Da ultimo, una situazione analoga l’ho incrociata proprio nella mia città, Arese. Casus belli, l’ex centro tecnico Alfa Romeo conosciuto come Palazzo Gardella che prende il nome dall’architetto razionalista Ignazio Gardella (1905-1999), ideatore tra gli altri, oltre che appunto degli uffici della Alfa Romeo ad Arese (1972), di alcuni capi d'opera che meritano tra gli altri di essere ricordati come: la casa per impiegati Borsalino ad Alessandria (1952), il Padiglione d’arte contemporanea a Milano (1953), la Casa d'abitazione alle Zattere a Venezia (1958), la Mensa Olivetti a Ivrea (1959), il Monumento ai caduti della lotta partigiana e di piazza della Loggia a Brescia (1988), il nuovo Teatro Carlo Felice a Genova (1990). Insomma, un indiscutibile protagonista del razionalismo italiano, corrente architettonica sviluppatasi in Italia negli anni venti e trenta  seguendo i principi del funzionalismo (l'aspetto di ogni edificio deve chiaramente rispecchiare lo scopo per cui è creato) e proseguita sino agli anni settanta, è stato protagonista anche dello sviluppo della mia città. Un uomo evidentemente attento al rapporto simbiotico tra l’architettura ed il territorio, non collocato in una qualche torre d’avorio da archistar ante litteram, che incalzato in proposito, in una bella intervista a metà degli anni settanta, sosteneva che 

“...la crescita degli insediamenti umani deve essere regolata non con lo strumento equivoco dei piani regolatori, così come oggi sono intesi, ma con programmi e progetti, perché non c’è ragione di distinguere tra architetti e urbanisti. Mentre i progetti rientrano nel campo specifico dell’architettura alle diverse scale, i programmi richiedono un coacervo di competenze che superano non solo quelle dell’architetto, ma anche quelle dell’urbanista nella sua figura attuale, che interessano tutto il quadro delle attività umane e che si risolvono poi in un atto essenzialmente politico”.

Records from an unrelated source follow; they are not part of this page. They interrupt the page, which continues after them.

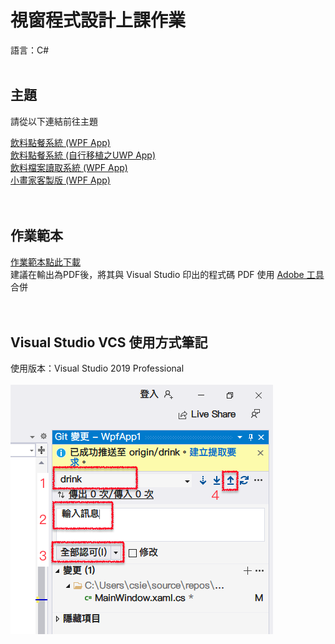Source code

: <h1> 視窗程式設計上課作業 </h1>
語言：C#
<br><br>
<h2>主題</h2>
<pre>請從以下連結前往主題</pre>
<a href="https://github.com/iambjlu/CS_Class/tree/master/drink"> 飲料點餐系統 (WPF App) </a><br>
<a href="https://github.com/iambjlu/CS_Class/tree/master/drink_UWP"> 飲料點餐系統 (自行移植之UWP App) </a><br>
<a href="https://github.com/iambjlu/CS_Class/tree/master/Wpf_File"> 飲料檔案讀取系統 (WPF App) </a><br>
<a href="https://github.com/iambjlu/CS_Class/tree/master/Wpf_Paint"> 小畫家客製版 (WPF App) </a><br>
<br><br>
<h2>作業範本</h2>
<a href="https://github.com/iambjlu/CS_class/raw/master/Readme_src/1101020.docx" target="_blank" download>作業範本點此下載</a><br>
建議在輸出為PDF後，將其與 Visual Studio 印出的程式碼 PDF 使用 <a href="https://www.adobe.com/tw/acrobat/online/merge-pdf.html" target="_blank">Adobe 工具</a> 合併
<br><br><br>
<h2>Visual Studio VCS 使用方式筆記</h2>
使用版本：Visual Studio 2019 Professional<br><br>
<img src="https://github.com/iambjlu/CS_class/blob/master/Readme_src/vcs_guide_1100928.png?raw=true"></img>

Il suo lascito alla città, collocato in un’area di due milioni di metri quadri dell’ex stabilimento Alfa Romeo e sollevato sui grandi pilotis di un enorme porticato di lecorbusiana memoria, è quell’enorme palazzo di quattro piani composto da due quadrati terminali e congiunto da un lungo corpo longitudinale (difficilmente occultabile sotto rovi e sterpi, affida l’incombenza del degrado ai più devastanti agenti atmosferici). Nella testa del progettista ha rappresentato la grande porta della fabbrica con lo sguardo rivolto alla città vicina ma lontana alla vista; un primo imponente segno di urbanizzazione in quella campagna surrogata tra Arese e Milano di quegli anni.  

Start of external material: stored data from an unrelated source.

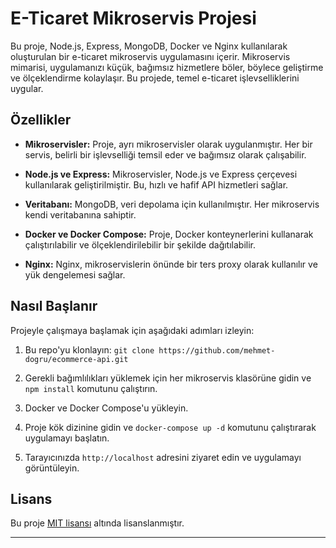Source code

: # E-Ticaret Mikroservis Projesi

Bu proje, Node.js, Express, MongoDB, Docker ve Nginx kullanılarak oluşturulan bir e-ticaret mikroservis uygulamasını içerir. Mikroservis mimarisi, uygulamanızı küçük, bağımsız hizmetlere böler, böylece geliştirme ve ölçeklendirme kolaylaşır. Bu projede, temel e-ticaret işlevselliklerini uygular.

## Özellikler

- **Mikroservisler:** Proje, ayrı mikroservisler olarak uygulanmıştır. Her bir servis, belirli bir işlevselliği temsil eder ve bağımsız olarak çalışabilir.

- **Node.js ve Express:** Mikroservisler, Node.js ve Express çerçevesi kullanılarak geliştirilmiştir. Bu, hızlı ve hafif API hizmetleri sağlar.

- **Veritabanı:** MongoDB, veri depolama için kullanılmıştır. Her mikroservis kendi veritabanına sahiptir.

- **Docker ve Docker Compose:** Proje, Docker konteynerlerini kullanarak çalıştırılabilir ve ölçeklendirilebilir bir şekilde dağıtılabilir.

- **Nginx:** Nginx, mikroservislerin önünde bir ters proxy olarak kullanılır ve yük dengelemesi sağlar.

## Nasıl Başlanır

Projeyle çalışmaya başlamak için aşağıdaki adımları izleyin:

1. Bu repo'yu klonlayın: `git clone https://github.com/mehmet-dogru/ecommerce-api.git`

2. Gerekli bağımlılıkları yüklemek için her mikroservis klasörüne gidin ve `npm install` komutunu çalıştırın.

3. Docker ve Docker Compose'u yükleyin.

4. Proje kök dizinine gidin ve `docker-compose up -d` komutunu çalıştırarak uygulamayı başlatın.

5. Tarayıcınızda `http://localhost` adresini ziyaret edin ve uygulamayı görüntüleyin.

## Lisans

Bu proje [MIT lisansı](LICENSE) altında lisanslanmıştır.

---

La ventennale deindustrializzazione che ha spazzato via lo storico opificio del biscione, il lungo iter di frazionamento delle aree tra diverse proprietà, l’euforia dell’Expo 2015 con il miraggio dei grandi parcheggi d’interscambio (“parcheggi, solo parcheggi…” avrebbe detto il mitico Teco Celio quale soluzione drastica in Benvenuti al Sud), l’arrivo della grande distribuzione commerciale e, infine, la cessione del Palazzo Gardella ai medesimi proprietari del Mall a conclusione delle attività di FCA, ha riproposto il tema del presidio alla memoria. Non si tratta di nostalgia a buon mercato, bensì della storia, quella di Alfa Romeo, oggi conservata solo dalla presenza del Museo storico della casa automobilistica, anch’esso conquistato con le unghie e coi denti dalla comunità locale a valle di un lungo contenzioso tra Ente pubblico e FIAT. Così, il palazzo Gardella addormentato dalla storia e improvvisamente risvegliato dalla cronaca, diviene ora l’affaire Gardella: prestigiosi architetti internazionali e alfisti appassionati si cimentano a colpi di petizioni e richiedono l’apposizione del vincolo al Ministero dei beni culturali. La stampa locale, sempre troppo incline a rappresentare il senso comune prima che il buon senso, narra (e più spesso liquida) di querelle di basso profilo. La politica, al solito, imprigionata in un eterno attendismo tattico, perlopiù sonnecchia. L’Ente locale, che pure potrebbe agire con un’analoga richiesta di vincolo per la conservazione al MIBAC (anche in ossequio al principio di leale collaborazione tra Enti), al contrario lo reputa superfluo seminando rassicurazioni sulle volontà dei nuovi proprietari, ovvero sui propositi degli altri per i quali, ovviamente, non può dare alcuna garanzia. I nuovi padroni infine, mentre impacchettano gli ingressi con provvisorie pareti di cartongesso a tempo indeterminato, ovviamente rassicurano sulle magnifiche sorti e progressive della fase post pandemica. 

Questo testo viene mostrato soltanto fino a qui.